--- START ---

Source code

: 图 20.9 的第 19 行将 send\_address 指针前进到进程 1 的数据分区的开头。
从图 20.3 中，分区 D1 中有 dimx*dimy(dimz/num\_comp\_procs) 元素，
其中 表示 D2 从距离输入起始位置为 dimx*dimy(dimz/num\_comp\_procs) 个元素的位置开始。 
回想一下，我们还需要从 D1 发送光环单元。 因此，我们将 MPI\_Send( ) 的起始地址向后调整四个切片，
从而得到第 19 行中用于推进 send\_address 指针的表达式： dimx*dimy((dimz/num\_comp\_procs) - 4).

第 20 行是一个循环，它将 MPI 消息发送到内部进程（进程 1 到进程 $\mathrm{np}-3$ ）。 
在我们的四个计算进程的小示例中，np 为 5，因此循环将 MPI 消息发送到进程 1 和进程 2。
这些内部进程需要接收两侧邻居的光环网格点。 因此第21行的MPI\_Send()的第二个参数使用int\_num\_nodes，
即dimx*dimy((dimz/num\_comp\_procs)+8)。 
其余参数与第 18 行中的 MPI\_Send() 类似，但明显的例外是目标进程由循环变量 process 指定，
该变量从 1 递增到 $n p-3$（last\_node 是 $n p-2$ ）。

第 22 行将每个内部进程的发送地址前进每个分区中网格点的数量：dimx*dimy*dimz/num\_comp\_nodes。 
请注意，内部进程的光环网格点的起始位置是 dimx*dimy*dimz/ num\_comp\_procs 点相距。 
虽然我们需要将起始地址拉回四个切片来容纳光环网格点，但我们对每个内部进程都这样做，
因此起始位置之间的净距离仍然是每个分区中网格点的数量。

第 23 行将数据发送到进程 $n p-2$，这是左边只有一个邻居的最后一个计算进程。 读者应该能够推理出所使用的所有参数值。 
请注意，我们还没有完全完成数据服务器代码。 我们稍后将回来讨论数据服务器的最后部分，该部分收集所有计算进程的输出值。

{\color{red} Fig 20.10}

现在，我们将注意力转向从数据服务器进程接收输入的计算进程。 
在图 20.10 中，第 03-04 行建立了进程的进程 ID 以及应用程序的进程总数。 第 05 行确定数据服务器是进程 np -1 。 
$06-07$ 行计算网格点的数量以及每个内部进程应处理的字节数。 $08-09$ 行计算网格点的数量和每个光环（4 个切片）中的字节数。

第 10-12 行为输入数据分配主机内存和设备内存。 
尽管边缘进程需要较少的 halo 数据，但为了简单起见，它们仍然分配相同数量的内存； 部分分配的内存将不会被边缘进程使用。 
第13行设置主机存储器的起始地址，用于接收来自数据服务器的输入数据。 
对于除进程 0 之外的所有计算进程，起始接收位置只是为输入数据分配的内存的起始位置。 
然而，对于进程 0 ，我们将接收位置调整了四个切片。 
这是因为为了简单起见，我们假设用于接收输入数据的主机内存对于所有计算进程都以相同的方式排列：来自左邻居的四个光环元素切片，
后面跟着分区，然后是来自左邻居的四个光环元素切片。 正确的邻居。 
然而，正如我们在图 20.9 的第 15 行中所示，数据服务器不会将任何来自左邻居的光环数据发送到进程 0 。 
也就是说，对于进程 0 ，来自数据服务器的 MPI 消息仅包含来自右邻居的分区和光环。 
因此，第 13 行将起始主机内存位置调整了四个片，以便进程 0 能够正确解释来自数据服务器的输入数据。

--- END ---

DIRECTIONS FOR THIS TASK - Please reproduce the lines from the line with "第 20 行是一个循环，它将" to the line with "其余参数与第 18 行中的", both ends included, exactly as they appear above.

TASK OUTPUT -
第 20 行是一个循环，它将 MPI 消息发送到内部进程（进程 1 到进程 $\mathrm{np}-3$ ）。 
在我们的四个计算进程的小示例中，np 为 5，因此循环将 MPI 消息发送到进程 1 和进程 2。
这些内部进程需要接收两侧邻居的光环网格点。 因此第21行的MPI\_Send()的第二个参数使用int\_num\_nodes，
即dimx*dimy((dimz/num\_comp\_procs)+8)。 
其余参数与第 18 行中的 MPI\_Send() 类似，但明显的例外是目标进程由循环变量 process 指定，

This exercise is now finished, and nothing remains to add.